GOAL OF THE EXERCISE - Please repeat the whole listing exactly, but leave the pictures out.
┌────────
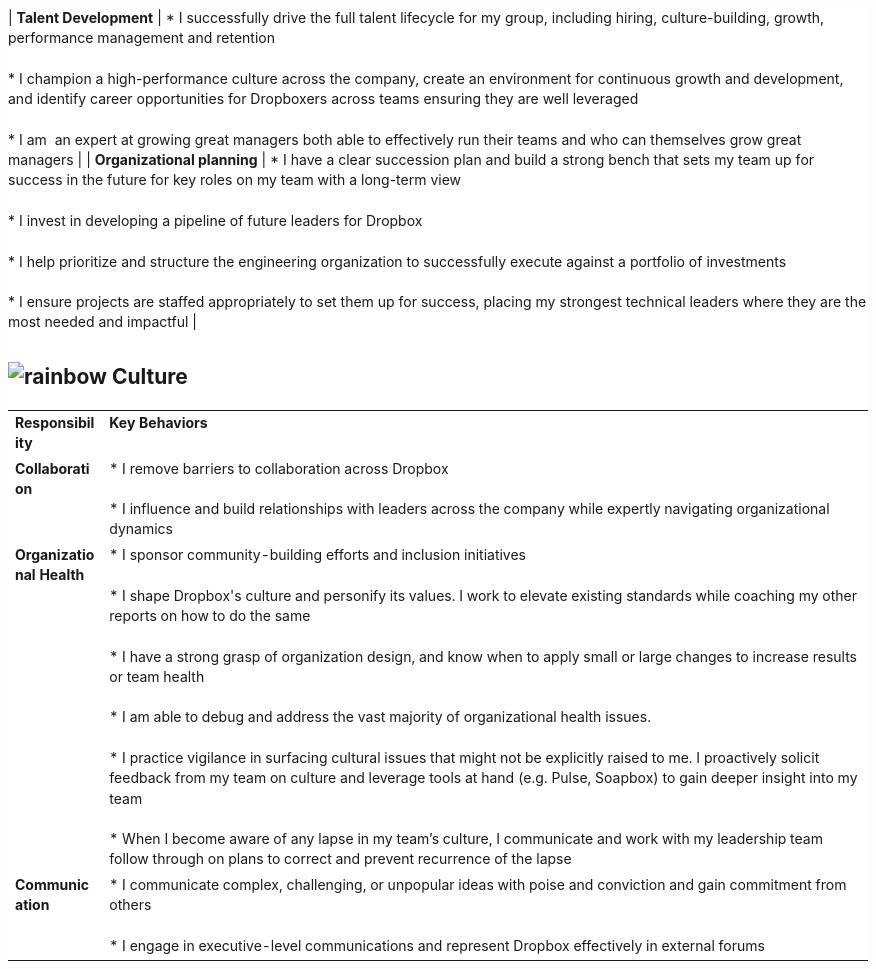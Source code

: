 | **Talent Development** | * I successfully drive the full talent lifecycle for my group, including hiring, culture-building, growth, performance management and retention<br><br>* I champion a high-performance culture across the company, create an environment for continuous growth and development, and identify career opportunities for Dropboxers across teams ensuring they are well leveraged<br><br>* I am  an expert at growing great managers both able to effectively run their teams and who can themselves grow great managers |
| **Organizational planning** | * I have a clear succession plan and build a strong bench that sets my team up for success in the future for key roles on my team with a long-term view <br><br>* I invest in developing a pipeline of future leaders for Dropbox<br><br>* I  help prioritize and structure the engineering organization to successfully execute against a portfolio of investments<br><br>* I ensure projects are staffed appropriately to set them up for success, placing my strongest technical leaders where they are the most needed and impactful |

![rainbow](https://paper.dropboxstatic.com/static/img/ace/emoji/1f308.png?version=6.0.0 "rainbow")  Culture
-----------------------------------------------------------------------------------------------------------

|     |     |
| --- | --- |
| **Responsibility** | **Key Behaviors** |
| **Collaboration** | * I remove barriers to collaboration across Dropbox <br><br>* I influence and build relationships with leaders across the company while expertly navigating organizational dynamics |
| **Organizational Health** | * I sponsor community-building efforts and inclusion initiatives<br><br>* I shape Dropbox's culture and personify its values. I work to elevate existing standards while coaching my other reports on how to do the same<br><br>* I have a strong grasp of organization design, and know when to apply small or large changes to increase results or team health<br><br>* I am able to debug and address the vast majority of organizational health issues.<br><br>* I practice vigilance in surfacing cultural issues that might not be explicitly raised to me.  I proactively solicit feedback from my team on culture and leverage tools at hand  (e.g. Pulse, Soapbox) to gain deeper insight into my team<br><br>* When I become aware of any lapse in my team’s culture, I communicate and work with my leadership team follow through on plans to correct and prevent recurrence of the lapse |
| **Communication** | * I communicate complex, challenging, or unpopular ideas with poise and conviction and gain commitment from others <br><br>* I engage in executive-level communications and represent Dropbox effectively in external forums |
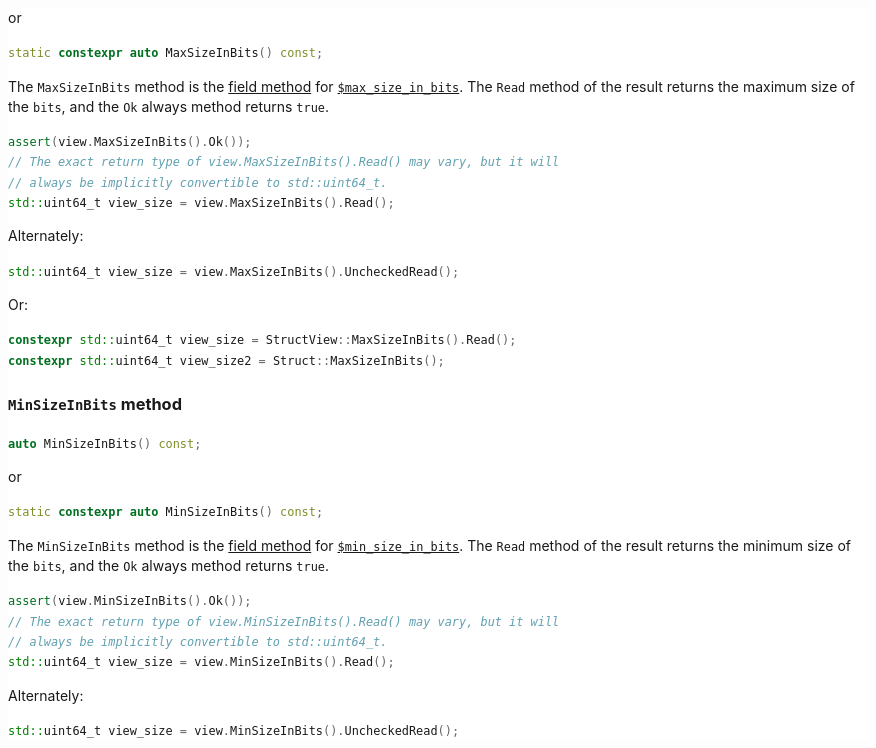 or

```c++
static constexpr auto MaxSizeInBits() const;
```

The `MaxSizeInBits` method is the [field method](#struct-field-methods)
for [`$max_size_in_bits`](language-reference.md#max-size-in-bits).  The `Read`
method of the result returns the maximum size of the `bits`, and the `Ok`
always method returns `true`.

```c++
assert(view.MaxSizeInBits().Ok());
// The exact return type of view.MaxSizeInBits().Read() may vary, but it will
// always be implicitly convertible to std::uint64_t.
std::uint64_t view_size = view.MaxSizeInBits().Read();
```

Alternately:

```c++
std::uint64_t view_size = view.MaxSizeInBits().UncheckedRead();
```

Or:

```c++
constexpr std::uint64_t view_size = StructView::MaxSizeInBits().Read();
constexpr std::uint64_t view_size2 = Struct::MaxSizeInBits();
```


### `MinSizeInBits` method

```c++
auto MinSizeInBits() const;
```

or

```c++
static constexpr auto MinSizeInBits() const;
```

The `MinSizeInBits` method is the [field method](#struct-field-methods)
for [`$min_size_in_bits`](language-reference.md#min-size-in-bits).  The `Read`
method of the result returns the minimum size of the `bits`, and the `Ok`
always method returns `true`.

```c++
assert(view.MinSizeInBits().Ok());
// The exact return type of view.MinSizeInBits().Read() may vary, but it will
// always be implicitly convertible to std::uint64_t.
std::uint64_t view_size = view.MinSizeInBits().Read();
```

Alternately:

```c++
std::uint64_t view_size = view.MinSizeInBits().UncheckedRead();
```
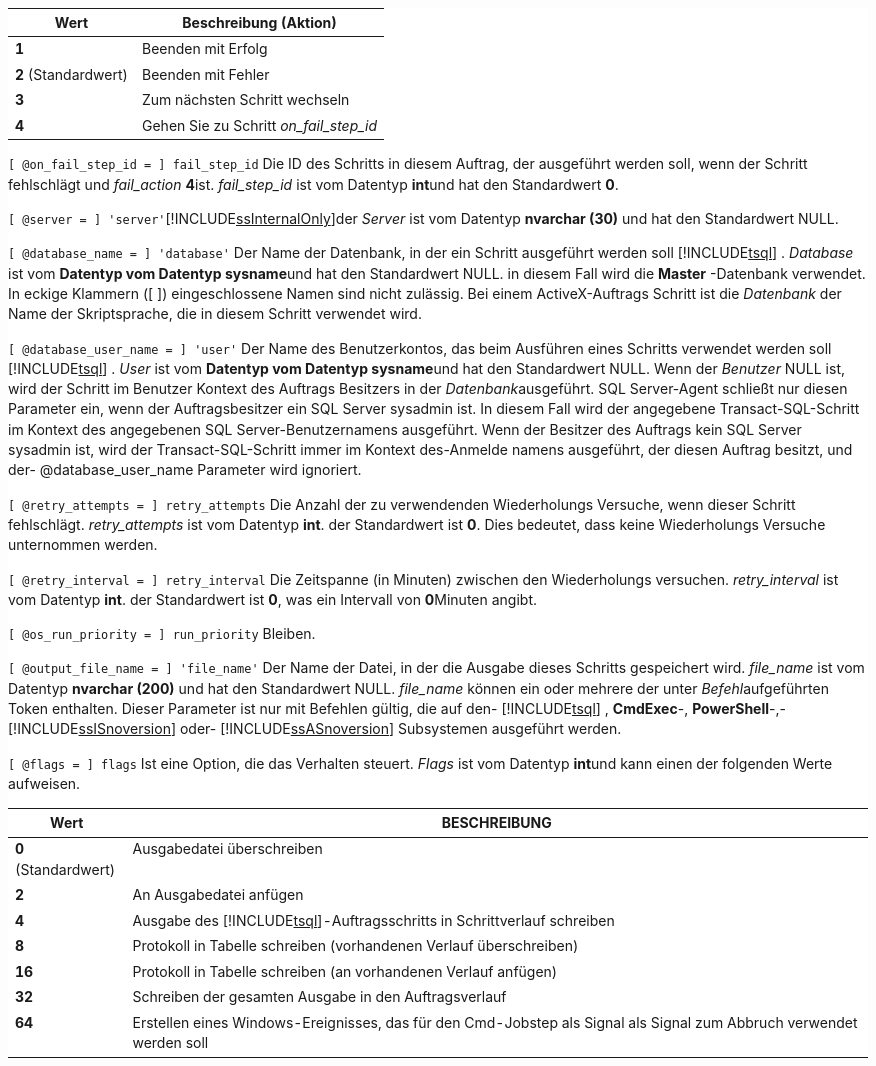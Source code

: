 |Wert|Beschreibung (Aktion)|  
|-----------|----------------------------|  
|**1**|Beenden mit Erfolg|  
|**2** (Standardwert)|Beenden mit Fehler|  
|**3**|Zum nächsten Schritt wechseln|  
|**4**|Gehen Sie zu Schritt *on_fail_step_id*|  

`[ @on_fail_step_id = ] fail_step_id` Die ID des Schritts in diesem Auftrag, der ausgeführt werden soll, wenn der Schritt fehlschlägt und *fail_action* **4**ist. *fail_step_id* ist vom Datentyp **int**und hat den Standardwert **0**.  

`[ @server = ] 'server'`[!INCLUDE[ssInternalOnly](../../includes/ssinternalonly-md.md)]der *Server* ist vom Datentyp **nvarchar (30)** und hat den Standardwert NULL.  

`[ @database_name = ] 'database'` Der Name der Datenbank, in der ein Schritt ausgeführt werden soll [!INCLUDE[tsql](../../includes/tsql-md.md)] . *Database* ist vom **Datentyp vom Datentyp sysname**und hat den Standardwert NULL. in diesem Fall wird die **Master** -Datenbank verwendet. In eckige Klammern ([ ]) eingeschlossene Namen sind nicht zulässig. Bei einem ActiveX-Auftrags Schritt ist die *Datenbank* der Name der Skriptsprache, die in diesem Schritt verwendet wird.  

`[ @database_user_name = ] 'user'` Der Name des Benutzerkontos, das beim Ausführen eines Schritts verwendet werden soll [!INCLUDE[tsql](../../includes/tsql-md.md)] . *User* ist vom **Datentyp vom Datentyp sysname**und hat den Standardwert NULL. Wenn der *Benutzer* NULL ist, wird der Schritt im Benutzer Kontext des Auftrags Besitzers in der *Datenbank*ausgeführt.  SQL Server-Agent schließt nur diesen Parameter ein, wenn der Auftragsbesitzer ein SQL Server sysadmin ist. In diesem Fall wird der angegebene Transact-SQL-Schritt im Kontext des angegebenen SQL Server-Benutzernamens ausgeführt. Wenn der Besitzer des Auftrags kein SQL Server sysadmin ist, wird der Transact-SQL-Schritt immer im Kontext des-Anmelde namens ausgeführt, der diesen Auftrag besitzt, und der- @database_user_name Parameter wird ignoriert.  

`[ @retry_attempts = ] retry_attempts` Die Anzahl der zu verwendenden Wiederholungs Versuche, wenn dieser Schritt fehlschlägt. *retry_attempts* ist vom Datentyp **int**. der Standardwert ist **0**. Dies bedeutet, dass keine Wiederholungs Versuche unternommen werden.  

`[ @retry_interval = ] retry_interval` Die Zeitspanne (in Minuten) zwischen den Wiederholungs versuchen. *retry_interval* ist vom Datentyp **int**. der Standardwert ist **0**, was ein Intervall von **0**Minuten angibt.  

`[ @os_run_priority = ] run_priority` Bleiben.

`[ @output_file_name = ] 'file_name'` Der Name der Datei, in der die Ausgabe dieses Schritts gespeichert wird. *file_name* ist vom Datentyp **nvarchar (200)** und hat den Standardwert NULL. *file_name* können ein oder mehrere der unter *Befehl*aufgeführten Token enthalten. Dieser Parameter ist nur mit Befehlen gültig, die auf den- [!INCLUDE[tsql](../../includes/tsql-md.md)] , **CmdExec**-, **PowerShell**-,- [!INCLUDE[ssISnoversion](../../includes/ssisnoversion-md.md)] oder- [!INCLUDE[ssASnoversion](../../includes/ssasnoversion-md.md)] Subsystemen ausgeführt werden.  

`[ @flags = ] flags` Ist eine Option, die das Verhalten steuert. *Flags* ist vom Datentyp **int**und kann einen der folgenden Werte aufweisen.  

|Wert|BESCHREIBUNG|  
|-----------|-----------------|  
|**0** (Standardwert)|Ausgabedatei überschreiben|  
|**2**|An Ausgabedatei anfügen|  
|**4**|Ausgabe des [!INCLUDE[tsql](../../includes/tsql-md.md)]-Auftragsschritts in Schrittverlauf schreiben|  
|**8**|Protokoll in Tabelle schreiben (vorhandenen Verlauf überschreiben)|  
|**16**|Protokoll in Tabelle schreiben (an vorhandenen Verlauf anfügen)|  
|**32**|Schreiben der gesamten Ausgabe in den Auftragsverlauf|  
|**64**|Erstellen eines Windows-Ereignisses, das für den Cmd-Jobstep als Signal als Signal zum Abbruch verwendet werden soll|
└────────
RESPONSE BOX -
Source code

: | **Talent Development** | * I successfully drive the full talent lifecycle for my group, including hiring, culture-building, growth, performance management and retention<br><br>* I champion a high-performance culture across the company, create an environment for continuous growth and development, and identify career opportunities for Dropboxers across teams ensuring they are well leveraged<br><br>* I am  an expert at growing great managers both able to effectively run their teams and who can themselves grow great managers |
| **Organizational planning** | * I have a clear succession plan and build a strong bench that sets my team up for success in the future for key roles on my team with a long-term view <br><br>* I invest in developing a pipeline of future leaders for Dropbox<br><br>* I  help prioritize and structure the engineering organization to successfully execute against a portfolio of investments<br><br>* I ensure projects are staffed appropriately to set them up for success, placing my strongest technical leaders where they are the most needed and impactful |

![rainbow](https://paper.dropboxstatic.com/static/img/ace/emoji/1f308.png?version=6.0.0 "rainbow")  Culture
-----------------------------------------------------------------------------------------------------------

|     |     |
| --- | --- |
| **Responsibility** | **Key Behaviors** |
| **Collaboration** | * I remove barriers to collaboration across Dropbox <br><br>* I influence and build relationships with leaders across the company while expertly navigating organizational dynamics |
| **Organizational Health** | * I sponsor community-building efforts and inclusion initiatives<br><br>* I shape Dropbox's culture and personify its values. I work to elevate existing standards while coaching my other reports on how to do the same<br><br>* I have a strong grasp of organization design, and know when to apply small or large changes to increase results or team health<br><br>* I am able to debug and address the vast majority of organizational health issues.<br><br>* I practice vigilance in surfacing cultural issues that might not be explicitly raised to me.  I proactively solicit feedback from my team on culture and leverage tools at hand  (e.g. Pulse, Soapbox) to gain deeper insight into my team<br><br>* When I become aware of any lapse in my team’s culture, I communicate and work with my leadership team follow through on plans to correct and prevent recurrence of the lapse |
| **Communication** | * I communicate complex, challenging, or unpopular ideas with poise and conviction and gain commitment from others <br><br>* I engage in executive-level communications and represent Dropbox effectively in external forums |
 or

```c++
static constexpr auto MaxSizeInBits() const;
```

The `MaxSizeInBits` method is the [field method](#struct-field-methods)
for [`$max_size_in_bits`](language-reference.md#max-size-in-bits).  The `Read`
method of the result returns the maximum size of the `bits`, and the `Ok`
always method returns `true`.

```c++
assert(view.MaxSizeInBits().Ok());
// The exact return type of view.MaxSizeInBits().Read() may vary, but it will
// always be implicitly convertible to std::uint64_t.
std::uint64_t view_size = view.MaxSizeInBits().Read();
```

Alternately:

```c++
std::uint64_t view_size = view.MaxSizeInBits().UncheckedRead();
```

Or:

```c++
constexpr std::uint64_t view_size = StructView::MaxSizeInBits().Read();
constexpr std::uint64_t view_size2 = Struct::MaxSizeInBits();
```


### `MinSizeInBits` method

```c++
auto MinSizeInBits() const;
```

or

```c++
static constexpr auto MinSizeInBits() const;
```

The `MinSizeInBits` method is the [field method](#struct-field-methods)
for [`$min_size_in_bits`](language-reference.md#min-size-in-bits).  The `Read`
method of the result returns the minimum size of the `bits`, and the `Ok`
always method returns `true`.

```c++
assert(view.MinSizeInBits().Ok());
// The exact return type of view.MinSizeInBits().Read() may vary, but it will
// always be implicitly convertible to std::uint64_t.
std::uint64_t view_size = view.MinSizeInBits().Read();
```

Alternately:

```c++
std::uint64_t view_size = view.MinSizeInBits().UncheckedRead();
```
Source code

: |Wert|Beschreibung (Aktion)|  
|-----------|----------------------------|  
|**1**|Beenden mit Erfolg|  
|**2** (Standardwert)|Beenden mit Fehler|  
|**3**|Zum nächsten Schritt wechseln|  
|**4**|Gehen Sie zu Schritt *on_fail_step_id*|  

`[ @on_fail_step_id = ] fail_step_id` Die ID des Schritts in diesem Auftrag, der ausgeführt werden soll, wenn der Schritt fehlschlägt und *fail_action* **4**ist. *fail_step_id* ist vom Datentyp **int**und hat den Standardwert **0**.  

`[ @server = ] 'server'`[!INCLUDE[ssInternalOnly](../../includes/ssinternalonly-md.md)]der *Server* ist vom Datentyp **nvarchar (30)** und hat den Standardwert NULL.  

`[ @database_name = ] 'database'` Der Name der Datenbank, in der ein Schritt ausgeführt werden soll [!INCLUDE[tsql](../../includes/tsql-md.md)] . *Database* ist vom **Datentyp vom Datentyp sysname**und hat den Standardwert NULL. in diesem Fall wird die **Master** -Datenbank verwendet. In eckige Klammern ([ ]) eingeschlossene Namen sind nicht zulässig. Bei einem ActiveX-Auftrags Schritt ist die *Datenbank* der Name der Skriptsprache, die in diesem Schritt verwendet wird.  

`[ @database_user_name = ] 'user'` Der Name des Benutzerkontos, das beim Ausführen eines Schritts verwendet werden soll [!INCLUDE[tsql](../../includes/tsql-md.md)] . *User* ist vom **Datentyp vom Datentyp sysname**und hat den Standardwert NULL. Wenn der *Benutzer* NULL ist, wird der Schritt im Benutzer Kontext des Auftrags Besitzers in der *Datenbank*ausgeführt.  SQL Server-Agent schließt nur diesen Parameter ein, wenn der Auftragsbesitzer ein SQL Server sysadmin ist. In diesem Fall wird der angegebene Transact-SQL-Schritt im Kontext des angegebenen SQL Server-Benutzernamens ausgeführt. Wenn der Besitzer des Auftrags kein SQL Server sysadmin ist, wird der Transact-SQL-Schritt immer im Kontext des-Anmelde namens ausgeführt, der diesen Auftrag besitzt, und der- @database_user_name Parameter wird ignoriert.  

`[ @retry_attempts = ] retry_attempts` Die Anzahl der zu verwendenden Wiederholungs Versuche, wenn dieser Schritt fehlschlägt. *retry_attempts* ist vom Datentyp **int**. der Standardwert ist **0**. Dies bedeutet, dass keine Wiederholungs Versuche unternommen werden.  

`[ @retry_interval = ] retry_interval` Die Zeitspanne (in Minuten) zwischen den Wiederholungs versuchen. *retry_interval* ist vom Datentyp **int**. der Standardwert ist **0**, was ein Intervall von **0**Minuten angibt.  

`[ @os_run_priority = ] run_priority` Bleiben.

`[ @output_file_name = ] 'file_name'` Der Name der Datei, in der die Ausgabe dieses Schritts gespeichert wird. *file_name* ist vom Datentyp **nvarchar (200)** und hat den Standardwert NULL. *file_name* können ein oder mehrere der unter *Befehl*aufgeführten Token enthalten. Dieser Parameter ist nur mit Befehlen gültig, die auf den- [!INCLUDE[tsql](../../includes/tsql-md.md)] , **CmdExec**-, **PowerShell**-,- [!INCLUDE[ssISnoversion](../../includes/ssisnoversion-md.md)] oder- [!INCLUDE[ssASnoversion](../../includes/ssasnoversion-md.md)] Subsystemen ausgeführt werden.  

`[ @flags = ] flags` Ist eine Option, die das Verhalten steuert. *Flags* ist vom Datentyp **int**und kann einen der folgenden Werte aufweisen.  

|Wert|BESCHREIBUNG|  
|-----------|-----------------|  
|**0** (Standardwert)|Ausgabedatei überschreiben|  
|**2**|An Ausgabedatei anfügen|  
|**4**|Ausgabe des [!INCLUDE[tsql](../../includes/tsql-md.md)]-Auftragsschritts in Schrittverlauf schreiben|  
|**8**|Protokoll in Tabelle schreiben (vorhandenen Verlauf überschreiben)|  
|**16**|Protokoll in Tabelle schreiben (an vorhandenen Verlauf anfügen)|  
|**32**|Schreiben der gesamten Ausgabe in den Auftragsverlauf|  
|**64**|Erstellen eines Windows-Ereignisses, das für den Cmd-Jobstep als Signal als Signal zum Abbruch verwendet werden soll|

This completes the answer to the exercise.